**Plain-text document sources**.
——————————

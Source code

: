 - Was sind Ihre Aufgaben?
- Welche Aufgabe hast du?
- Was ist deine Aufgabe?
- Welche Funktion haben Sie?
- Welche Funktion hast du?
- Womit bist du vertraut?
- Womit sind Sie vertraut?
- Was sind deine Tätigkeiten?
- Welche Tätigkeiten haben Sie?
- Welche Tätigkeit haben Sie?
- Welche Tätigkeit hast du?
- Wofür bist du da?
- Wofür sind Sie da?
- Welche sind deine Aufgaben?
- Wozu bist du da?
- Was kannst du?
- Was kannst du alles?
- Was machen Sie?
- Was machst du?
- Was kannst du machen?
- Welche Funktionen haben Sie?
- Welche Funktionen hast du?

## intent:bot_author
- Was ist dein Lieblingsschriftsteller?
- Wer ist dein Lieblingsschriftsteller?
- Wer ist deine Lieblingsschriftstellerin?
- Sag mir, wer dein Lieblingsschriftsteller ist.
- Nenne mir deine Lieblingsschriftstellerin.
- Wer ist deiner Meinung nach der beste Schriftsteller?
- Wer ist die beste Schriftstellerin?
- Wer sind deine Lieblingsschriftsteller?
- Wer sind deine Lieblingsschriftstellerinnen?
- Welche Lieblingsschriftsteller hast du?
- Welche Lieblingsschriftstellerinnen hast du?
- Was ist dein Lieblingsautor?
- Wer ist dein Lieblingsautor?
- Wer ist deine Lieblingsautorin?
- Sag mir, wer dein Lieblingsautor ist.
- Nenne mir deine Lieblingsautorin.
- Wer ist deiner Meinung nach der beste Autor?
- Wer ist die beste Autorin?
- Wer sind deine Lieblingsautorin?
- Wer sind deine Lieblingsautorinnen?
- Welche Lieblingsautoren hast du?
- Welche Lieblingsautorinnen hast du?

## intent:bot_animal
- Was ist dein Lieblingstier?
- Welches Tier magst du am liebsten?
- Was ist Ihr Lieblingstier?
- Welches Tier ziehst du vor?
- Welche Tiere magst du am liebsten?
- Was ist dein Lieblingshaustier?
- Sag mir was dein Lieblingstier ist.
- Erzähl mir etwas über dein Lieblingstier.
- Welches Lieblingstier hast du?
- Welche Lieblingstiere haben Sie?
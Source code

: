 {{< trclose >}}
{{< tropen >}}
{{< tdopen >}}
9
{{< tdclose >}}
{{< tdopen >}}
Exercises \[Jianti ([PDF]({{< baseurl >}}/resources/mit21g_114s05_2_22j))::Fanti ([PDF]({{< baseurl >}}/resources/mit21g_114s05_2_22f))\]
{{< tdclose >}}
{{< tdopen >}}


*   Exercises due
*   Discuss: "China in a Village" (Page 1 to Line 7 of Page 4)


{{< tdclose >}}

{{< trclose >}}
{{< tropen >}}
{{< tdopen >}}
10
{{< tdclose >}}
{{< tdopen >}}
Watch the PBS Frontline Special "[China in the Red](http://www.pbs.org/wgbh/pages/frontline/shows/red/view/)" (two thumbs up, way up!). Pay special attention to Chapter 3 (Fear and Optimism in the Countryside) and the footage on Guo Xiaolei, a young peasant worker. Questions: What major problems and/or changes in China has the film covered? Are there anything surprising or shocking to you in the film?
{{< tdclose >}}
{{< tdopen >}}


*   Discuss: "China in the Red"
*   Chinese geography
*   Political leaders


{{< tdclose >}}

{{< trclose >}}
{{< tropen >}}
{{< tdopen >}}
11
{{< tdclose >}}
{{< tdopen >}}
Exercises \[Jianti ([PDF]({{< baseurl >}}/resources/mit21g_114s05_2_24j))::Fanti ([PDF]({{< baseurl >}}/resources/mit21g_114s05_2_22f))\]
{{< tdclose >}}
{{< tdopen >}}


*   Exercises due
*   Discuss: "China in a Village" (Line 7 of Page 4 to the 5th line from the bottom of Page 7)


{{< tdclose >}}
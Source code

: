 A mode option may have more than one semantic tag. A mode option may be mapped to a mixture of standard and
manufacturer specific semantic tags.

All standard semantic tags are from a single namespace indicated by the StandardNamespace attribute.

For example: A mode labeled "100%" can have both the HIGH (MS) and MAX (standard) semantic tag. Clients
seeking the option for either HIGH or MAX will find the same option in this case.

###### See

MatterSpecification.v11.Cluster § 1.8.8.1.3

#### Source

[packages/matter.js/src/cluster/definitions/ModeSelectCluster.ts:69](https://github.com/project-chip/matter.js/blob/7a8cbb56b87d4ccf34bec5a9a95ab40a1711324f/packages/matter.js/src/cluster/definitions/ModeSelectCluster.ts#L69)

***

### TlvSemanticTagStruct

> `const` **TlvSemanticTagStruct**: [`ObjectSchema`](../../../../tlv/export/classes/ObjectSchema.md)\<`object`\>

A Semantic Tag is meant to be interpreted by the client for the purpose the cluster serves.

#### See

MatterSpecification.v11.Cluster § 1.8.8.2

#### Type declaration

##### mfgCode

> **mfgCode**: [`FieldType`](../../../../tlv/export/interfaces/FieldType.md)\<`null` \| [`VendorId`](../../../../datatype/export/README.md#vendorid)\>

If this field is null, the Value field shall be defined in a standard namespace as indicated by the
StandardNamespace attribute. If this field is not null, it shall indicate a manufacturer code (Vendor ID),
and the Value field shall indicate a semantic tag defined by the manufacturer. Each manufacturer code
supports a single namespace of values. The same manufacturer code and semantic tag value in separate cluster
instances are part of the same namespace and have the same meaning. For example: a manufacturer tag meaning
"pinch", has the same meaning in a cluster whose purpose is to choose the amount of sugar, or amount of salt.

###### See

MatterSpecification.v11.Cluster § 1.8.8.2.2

——————————

**YOUR GOAL**. Work out how many lines above have the string "MatterSpecification" in them, and give only the number.

**ANSWER FOR THE TASK**. 3